Mhairi Mackenzie-Everitt, OUSA’s Political Representative, said that not attending the march was a non-option. “We represent the students of Otago University,” she said “and I think every single one of them supports this. It’s not an option for us not to be here.”
Another student, Sophie, said solemnly that “the least we can do is be here.” Bharhav, from the Otago Postgraduate Students’ Association said that “we are here to support democracy of every kind, and protest dictatorship.”
In a speech at the protest, Labour MP for Taeri Ingrid Leary defended former State Counsellor Aung San Suu Kyi of Myanmar, asking those that sought to vilify her actions to understand more deeply the situation she had been in as leader. Under Suu Kyi’s rule, Myanmar engaged in the genocide of the Rohingya peoples.
As another protester explained, the ever-looming military presence impacted her decisions. “Like a relationship status,” they explained, “it’s complicated. You have to look at the history to understand.”
This is not the first coup in Myanmar’s history. As the protester described, it is the latest rumble in a rocky relationship between a powerful military and an equally powerful popular desire for democracy.
The protester explained that Aung San Suu Kyi might have struck deals with the military to hold onto some semblance of democratic rule, which is perhaps why she defended the genocide. Ingrid said that while there was “no doubt” that these abhorrences occurred, the country was, overall, “moving in the direction of democracy” prior to the coup.

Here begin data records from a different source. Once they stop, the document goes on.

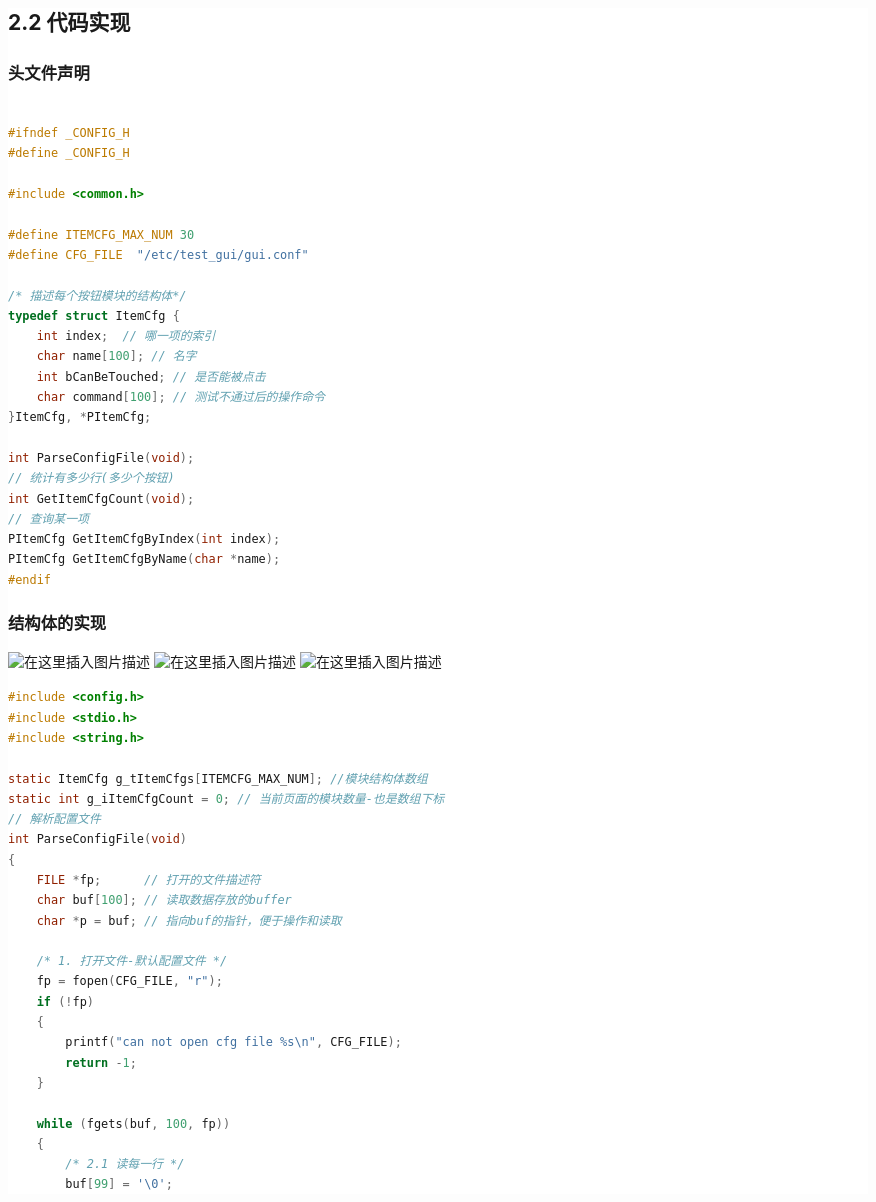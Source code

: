 ## 2.2 代码实现
### 头文件声明

```c

#ifndef _CONFIG_H
#define _CONFIG_H

#include <common.h>

#define ITEMCFG_MAX_NUM 30
#define CFG_FILE  "/etc/test_gui/gui.conf"

/* 描述每个按钮模块的结构体*/
typedef struct ItemCfg {
	int index;	// 哪一项的索引
	char name[100]; // 名字
	int bCanBeTouched; // 是否能被点击
	char command[100]; // 测试不通过后的操作命令
}ItemCfg, *PItemCfg;

int ParseConfigFile(void);
// 统计有多少行(多少个按钮)
int GetItemCfgCount(void);
// 查询某一项
PItemCfg GetItemCfgByIndex(int index);
PItemCfg GetItemCfgByName(char *name);
#endif
```
### 结构体的实现
![在这里插入图片描述](https://img-blog.csdnimg.cn/f47aba44d7ab40ca861fda6a153f1321.png)
![在这里插入图片描述](https://img-blog.csdnimg.cn/9a84f81113a74b05975530701ae764d0.png)
![在这里插入图片描述](https://img-blog.csdnimg.cn/2d588316c6984209b929319b1f8696e5.png)

```c
#include <config.h>
#include <stdio.h>
#include <string.h>

static ItemCfg g_tItemCfgs[ITEMCFG_MAX_NUM]; //模块结构体数组
static int g_iItemCfgCount = 0; // 当前页面的模块数量-也是数组下标
// 解析配置文件
int ParseConfigFile(void)
{
	FILE *fp;      // 打开的文件描述符
	char buf[100]; // 读取数据存放的buffer
	char *p = buf; // 指向buf的指针，便于操作和读取
	
	/* 1. 打开文件-默认配置文件 */
	fp = fopen(CFG_FILE, "r");
	if (!fp)
	{
		printf("can not open cfg file %s\n", CFG_FILE);
		return -1;
	}

	while (fgets(buf, 100, fp))
	{
		/* 2.1 读每一行 */
		buf[99] = '\0';		

```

“To hold Aung San Suu Kyi solely responsible for the genocide,” said Ingrid, “is unfair”, seeing as the democratically-elected government was “still ostensibly under the control of the military”.
The military allowed a constitution to be passed in 2008 after decades of ratification, and were then lost in a landslide democratic victory — twice in a row.
“The military is in fear of losing power, after tasting defeat in 2015 and 2020,” said a protester, “and the people are in fear of being under military control again, now that they have tasted freedom. This is fueled by fear on both sides.”
It’s like a bully on a playground explained the protester. When you start to beat him at his own game, he calls you a cheater and flips the table. “Except in this case the bully has all the guns, and [has] hired half the teachers at the school.”
The student community presence downtown on Saturday sought to bring this issue to a wider audience. A woman explained that people in Myanmar are cut off from the outside of the world, seeing only statements issued by the UN rather than tangible action.
“We need action, not statements,” she said, “we need to let people know that they are not alone.”